MATERIAL FOR THIS EXERCISE |
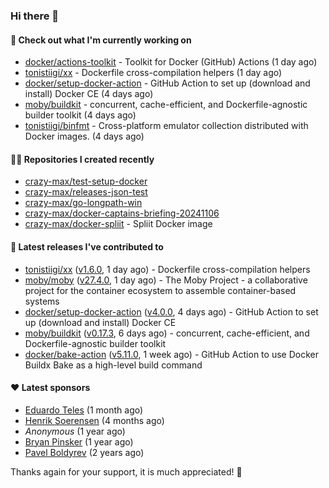 ### Hi there 👋

#### 👷 Check out what I'm currently working on

- [docker/actions-toolkit](https://github.com/docker/actions-toolkit) - Toolkit for Docker (GitHub) Actions (1 day ago)
- [tonistiigi/xx](https://github.com/tonistiigi/xx) - Dockerfile cross-compilation helpers (1 day ago)
- [docker/setup-docker-action](https://github.com/docker/setup-docker-action) - GitHub Action to set up (download and install) Docker CE (4 days ago)
- [moby/buildkit](https://github.com/moby/buildkit) - concurrent, cache-efficient, and Dockerfile-agnostic builder toolkit (4 days ago)
- [tonistiigi/binfmt](https://github.com/tonistiigi/binfmt) - Cross-platform emulator collection distributed with Docker images. (4 days ago)

#### 👨‍💻 Repositories I created recently

- [crazy-max/test-setup-docker](https://github.com/crazy-max/test-setup-docker)
- [crazy-max/releases-json-test](https://github.com/crazy-max/releases-json-test)
- [crazy-max/go-longpath-win](https://github.com/crazy-max/go-longpath-win)
- [crazy-max/docker-captains-briefing-20241106](https://github.com/crazy-max/docker-captains-briefing-20241106)
- [crazy-max/docker-spliit](https://github.com/crazy-max/docker-spliit) - Spliit Docker image

#### 🚀 Latest releases I've contributed to

- [tonistiigi/xx](https://github.com/tonistiigi/xx) ([v1.6.0](https://github.com/tonistiigi/xx/releases/tag/v1.6.0), 1 day ago) - Dockerfile cross-compilation helpers
- [moby/moby](https://github.com/moby/moby) ([v27.4.0](https://github.com/moby/moby/releases/tag/v27.4.0), 1 day ago) - The Moby Project - a collaborative project for the container ecosystem to assemble container-based systems
- [docker/setup-docker-action](https://github.com/docker/setup-docker-action) ([v4.0.0](https://github.com/docker/setup-docker-action/releases/tag/v4.0.0), 4 days ago) - GitHub Action to set up (download and install) Docker CE
- [moby/buildkit](https://github.com/moby/buildkit) ([v0.17.3](https://github.com/moby/buildkit/releases/tag/v0.17.3), 6 days ago) - concurrent, cache-efficient, and Dockerfile-agnostic builder toolkit
- [docker/bake-action](https://github.com/docker/bake-action) ([v5.11.0](https://github.com/docker/bake-action/releases/tag/v5.11.0), 1 week ago) - GitHub Action to use Docker Buildx Bake as a high-level build command

#### ❤️ Latest sponsors
- [Eduardo Teles](https://github.com/eduardoteles17) (1 month ago)
- [Henrik Soerensen](https://github.com/hsoerensen) (4 months ago)
- _Anonymous_ (1 year ago)
- [Bryan Pinsker](https://github.com/BryanPinsker) (1 year ago)
- [Pavel Boldyrev](https://github.com/bpg) (2 years ago)

Thanks again for your support, it is much appreciated! 🙏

TRY IT |
Quote verbatim the line containing "- [Bryan Pinsker](https://github.com/BryanPinsker)" and every line after it through the end of the records above.

TASK SOLUTION |
- [Bryan Pinsker](https://github.com/BryanPinsker) (1 year ago)
- [Pavel Boldyrev](https://github.com/bpg) (2 years ago)

Thanks again for your support, it is much appreciated! 🙏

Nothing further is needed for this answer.